Princess, made by the Danish cartoonist Anders Morgenthaler, is a Manga-style animated revenge fairy tale set in the porn industry. The plot centres around a vigilante clergyman who violently avenges the death of his porn star sister, who has been abused.

The cartoon film depicts explicit intercourse, sexual abuse, drug taking and bloody violence, and was censored at the Singapore Film Festival because it was considered religiously offensive. Censors objected to a scene which depicts "a porn star in a nun's habit, with a cross protruding from her behind". Crikey!

As one critic put it: "Don't hold your breath waiting for the Disney remake."

Distributed by Tartan Films nationwide, the feature is in fact supposed to be a moral diatribe against the porn industry.

"Porn imagery has encroached into our society and culture to such a degree that I think we have to speak up against it," says Morgenthaler. "The porn industry is only about money and has nothing to do with sexuality, love of body or real eroticism."

No doubt Cardinal Cormac Murphy O'Connor and his C of E colleague the Rt Rev Rowan Williams (pictured) agree and will be first in line at the box office!

M.I.A. heads east in search of fine China

Flight socks and blindfold, please, for Maya Arulpragasam (aka M.I.A.). I hear the Mercury-nominated, Anglo-Tamil rapper, is off to China to try to conquer its germinating popular music market.

Simon Wheeler, a director at the Beggars group of indie record labels, which includes M.I.A.'s XL label, is on a "Music Mission to China". He'll attend the Beijing Pop Festival, a Chinese Glastonbury: "We'll see how Chinese kids and teens get into music. There's lots of Korean and Taiwanese but not Western." He adds: "It's a really good market for M.I.A. We hope to take her over and play some shows."

The "vulgar" rapper Jay-Z was banned from China and the Stones couldn't play "Honky Tonk Woman" or "Let's Spend the Night Together" on their visit. M.I.A. has been censored by MTV for her track "Sunshowers", lyrics: "You wanna winna war? Like PLO, I don't surrendo."

Over to the Chinese...

Lembit leads a merry dance

Ever since it emerged that he was making sweet music with one half of the Cheeky Girls, Lembit Opik has proved popular fodder for the red tops.

The asteroid warden delights in yarns doing the rounds that he is about to make an honest woman of his other half, Gabriela – a rumour he insists is untrue. He gleefully claims to have wrong-footed his shiny-jacketed pursuers.

"I went to Warrington to be fitted for a wedding suit and must have been spotted," he tells me. "Not long after, the shop was approached by a News of the World reporter asking them to confirm I was planning to marry. They even offered money! I was actually getting ready to be best man for an old friend. He's now happily married, but I certainly am not."

So that means Gabi said no...

Man of stature

Nelson Mandela's brushes with the heavy hand of the establishment were, to say the least, dramatic. His sculptor, Ian Walters, who died last August, had his own established radical credentials.

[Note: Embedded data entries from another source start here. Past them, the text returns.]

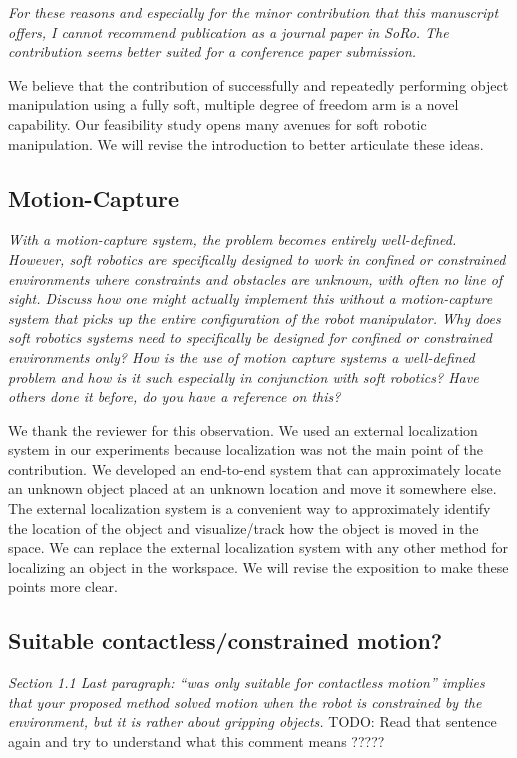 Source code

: \documentclass[letterpaper, 10 pt, twocolumn, conference]{article}
\begin{document}
\textit{For these reasons and especially for the minor contribution that this manuscript offers, I cannot recommend publication as a journal paper in SoRo. The contribution seems better suited for a conference paper submission.}

We believe that the contribution of successfully and repeatedly performing object manipulation using a fully soft, multiple degree of freedom arm is a novel capability. Our feasibility study opens many avenues for soft robotic manipulation. We will revise the introduction to better articulate these ideas. 

\subsection{Motion-Capture}
\textit{With a motion-capture system, the problem becomes entirely well-defined.
However, soft robotics are specifically designed to work in confined or constrained environments where constraints and obstacles are unknown, with often no line of sight. Discuss how one might actually implement this without a motion-capture system that picks up the entire configuration of the robot manipulator.
Why does soft robotics systems need to specifically be designed for confined or constrained environments only? How is the use of motion capture systems a well-defined problem and how is it such especially in conjunction with soft robotics? Have others done it before, do you have a reference on this?}

We thank the reviewer for this observation. We used an external localization system in our experiments because localization was not the main point of the contribution. We developed an end-to-end system that can approximately locate an unknown object placed at an unknown location and move it somewhere else. The external localization system is a convenient way to approximately identify the location of the object and visualize/track how the object is moved in the space. We can replace the external localization system with any other method for localizing an object in the workspace. We will revise the exposition to make these points more clear. 

\subsection{Suitable contactless/constrained motion?}
\textit{Section 1.1 Last paragraph: “was only suitable for contactless motion” implies that your proposed method solved motion when the robot is constrained by the environment, but it is rather about gripping objects.}
TODO: Read that sentence again and try to understand what this comment means ?????
\end{document}
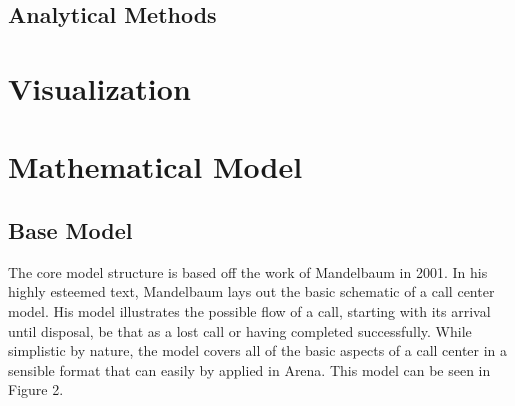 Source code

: \documentclass[12pt]{article}
\begin{document}
	\subsection{Analytical Methods}
	



























































\section{Visualization}



\section{Mathematical Model}

	\subsection{Base Model}
The core model structure is based off the work of Mandelbaum in 2001\cite{mandelbaum}.  In his highly esteemed text, Mandelbaum lays out the basic schematic of a call center model.  His model illustrates the possible flow of a call, starting with its arrival until disposal, be that as a lost call or having completed successfully.  While simplistic by nature, the model covers all of the basic aspects of a call center in a sensible format that can easily by applied in Arena.  This model can be seen in Figure 2.  
\end{document}
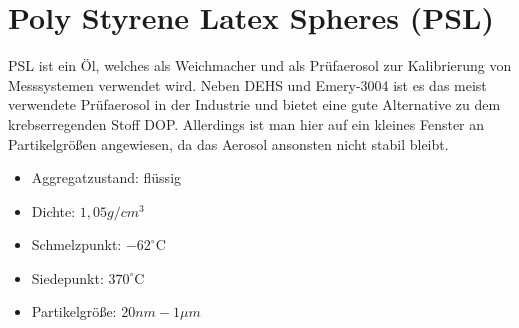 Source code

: \section{Poly Styrene Latex Spheres (PSL)}
PSL ist ein \"{O}l, welches als Weichmacher und als Pr\"{u}faerosol zur Kalibrierung von Messsystemen verwendet wird. Neben DEHS und Emery-3004 ist es das meist verwendete Pr\"{u}faerosol in der Industrie und bietet eine gute Alternative zu dem krebserregenden Stoff DOP. Allerdings ist man hier auf ein kleines Fenster an Partikelgr\"{o}{\ss}en angewiesen, da das Aerosol ansonsten nicht stabil bleibt.
\begin{itemize}
\item Aggregatzustand: fl\"{u}ssig
\item Dichte: \(1,05 g/cm^3\)
\item Schmelzpunkt: \(-62^\circ\text{C}\)
\item Siedepunkt: \(370^\circ\text{C}\)
\item Partikelgr\"{o}{\ss}e: \(20nm - 1\mu m\)
\end{itemize}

Walters was one of seven lecturers at Guildford Art College who in 1968 supported rioting students upset by the poor quality of their education. He organised meetings, led rallies and helped raise funds. His reputation as a ringleader in the "Guildford Seven" saw him sacked by Surrey's council "of colonels and stockbrokers", one flaired-trousered survivor recalls. Walters was reinstated after a three-year campaign.

I'm told: "It's hardly Robben Island and the Long Walk to Freedom, but Mandela approved."

Peter's private army

Peter Kilfoyle MP: beloved by Liverpudlians and the, er, government of Nicaragua. The Tarbuck-esque Labour backbencher heads for Central America in a fortnight for a 140-mile, coast-to-coast trek across the jungly republic. Daniel Ortega, Nicaragua's President, is lending PK six soldiers as he traverses one of the country's most notorious drug-trafficking routes.

"We also have to get across Lake Nicaragua, which is full of bloody sharks, so that should be fun," says Kilfoyle, who is raising funds for the British Heart Foundation, following his own quadruple bypass op last summer. He concedes: "I didn't realise there was going to be so much involved. My son-in-law is coming, and he is a trained nurse, which will be handy if I conk out."